Re: Brainstorming on views / ranges

  • From: Laurent Deniau <Laurent.Deniau@xxxxxxx>
  • To: "<luajit@xxxxxxxxxxxxx>" <luajit@xxxxxxxxxxxxx>
  • Date: Mon, 7 Sep 2015 18:38:09 +0000


On Sep 6, 2015, at 5:06 PM, Stefano
<phd.st.p@xxxxxxxxx<mailto:phd.st.p@xxxxxxxxx>> wrote:



On 3 September 2015 at 22:27, Laurent Deniau
<Laurent.Deniau@xxxxxxx<mailto:Laurent.Deniau@xxxxxxx>> wrote:
...
My experience is that sub-matrices are more important than strides and more
efficient too. Strides add a computational step that is not so cheap as they
prevents vectorization (if supported), and most of the time they are not used.

I don't understand, if you have to compute the trace of a matrix you have to
compute the trace of a matrix. And the diagonal view is a strided array.

-- matrix:subview(row0,col0,nrow,ncol[,lda])

function trace(A)
return A :subview(1,1, A:rows(),1, A:cols()+1) :foldl(0, function(a,b) return
a+b end)
end

is as fast as the trivial loop with the good job of LuaJIT, because subview and
foldl are very small function

Similarly, sometimes you have to operate on matrices now only row-by-row by
also column-by-column. Again, one of the two is necessarily a strided view.

On the other hand, sub-matrix view is very interesting in mathematics and
physics as it represents subspace and block wise decomposition (many algorithms
use divide and conquer strategy). For sub-matrices it is almost free, add
another column-like field that is the number of columns of the view matrix,
i.e. how much you have to add to your index to move by one row in memory. I
have written many variant of such framework for linear algebra in C, C++,
Haskell, my language, etc, and strides were always a mistake while sub-matrix
views are just essential. It is even easier to come with an efficient
implementation with LuaJIT.

Are you thinking of generic sub-matrix views of 2 dimensional matrices, or just
sub-matrices that still correspond to contiguous memory?
I am keen on keeping the simplicity and efficiency related to being able to do
element-wise arithmetic operations on matrices in a single for loop.

Except for the multiplication, map and map2 do the job, no loop needed.
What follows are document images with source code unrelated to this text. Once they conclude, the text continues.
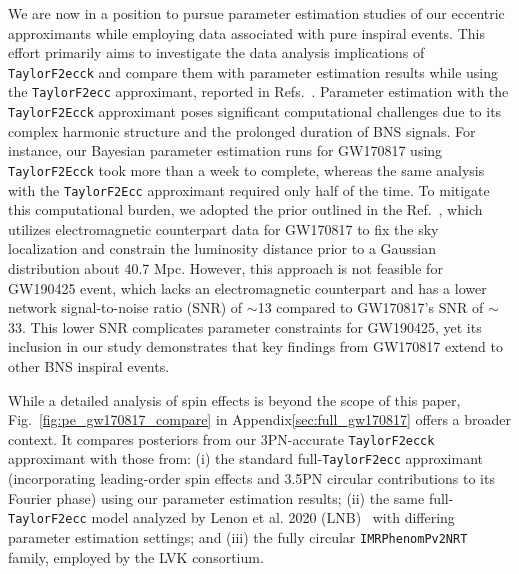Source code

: \documentclass[aps,prd,twocolumn,superscriptaddress,groupedaddress,nofootinbib,showpacs,eqsecnum,useAms]{revtex4-2}
\begin{document}
We are now in a position to pursue parameter estimation studies of our eccentric approximants while employing data associated with pure inspiral events. This effort primarily aims to investigate the data analysis implications of \texttt{TaylorF2ecck} and compare them with parameter estimation results while using 
the  \texttt{TaylorF2ecc} approximant, 
reported in Refs.~\cite{LNB, Favata2022}.
Parameter estimation with the \texttt{TaylorF2Ecck} approximant poses significant computational challenges due to its complex harmonic structure and the prolonged duration of BNS signals. For instance, our Bayesian parameter estimation runs for GW170817 using \texttt{TaylorF2Ecck} took more than a week to complete, whereas the same analysis with the \texttt{TaylorF2Ecc} approximant required only half of the time. To mitigate this computational burden, we adopted the prior outlined in the Ref.~\cite{LNB}, which utilizes electromagnetic counterpart data for GW170817 to fix the sky localization and constrain the luminosity distance prior to a Gaussian distribution about 40.7 Mpc. However, this approach is not feasible for GW190425 event, which lacks an electromagnetic counterpart and has a lower network signal-to-noise ratio (SNR) of $\sim$13 compared to GW170817’s SNR of $\sim$33. This lower SNR complicates parameter constraints for GW190425, yet its inclusion in our study demonstrates that key findings from GW170817 extend to other BNS inspiral events. 

While a detailed analysis of spin effects is beyond the scope of this paper, Fig.~\ref{fig:pe_gw170817_compare} in Appendix\ref{sec:full_gw170817} offers a broader context. It compares posteriors from our 3PN-accurate \texttt{TaylorF2ecck} approximant with those from: (i) the standard full-\texttt{TaylorF2ecc} approximant (incorporating leading-order spin effects and 3.5PN circular contributions to its Fourier phase) using our parameter estimation results; (ii) the same full-\texttt{TaylorF2ecc} model analyzed by Lenon et al. 2020 (LNB)~\cite{LNB} with differing parameter estimation settings; and (iii) the fully circular \texttt{IMRPhenomPv2NRT} family, employed by the LVK consortium.
\end{document}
All specialised algorithms (from matrix multiplication downward) are done in
BLAS and LAPACK anyway.

They are slower for small matrices (< 50x50). Intel is developing a specialised
library for these small matrix operations, but the idea is around for 10 years
(since SSE2 is widely available). I mentioned the technic it in a paper in 2012
as a side result of speeding up particles tracking, thinking that it was not
important. Now Intel is/will be advertising this extension of the MKL.

Think of sorting part of a vector or computing the row-wise maximum of a
matrix.
As of now, I cannot do this without resorting to convoluted code as:

local subx = x:copy(5, 15) -- A newly allocated copy of the desired range.
table.sort(subx) -- Pure Lua algorithm at some point.
for i=5,15 do
x[i] = subx[i - 5 + 1]
end

When what I want is:
table.sort(x:sub(5, 15)) -- Intention is clear.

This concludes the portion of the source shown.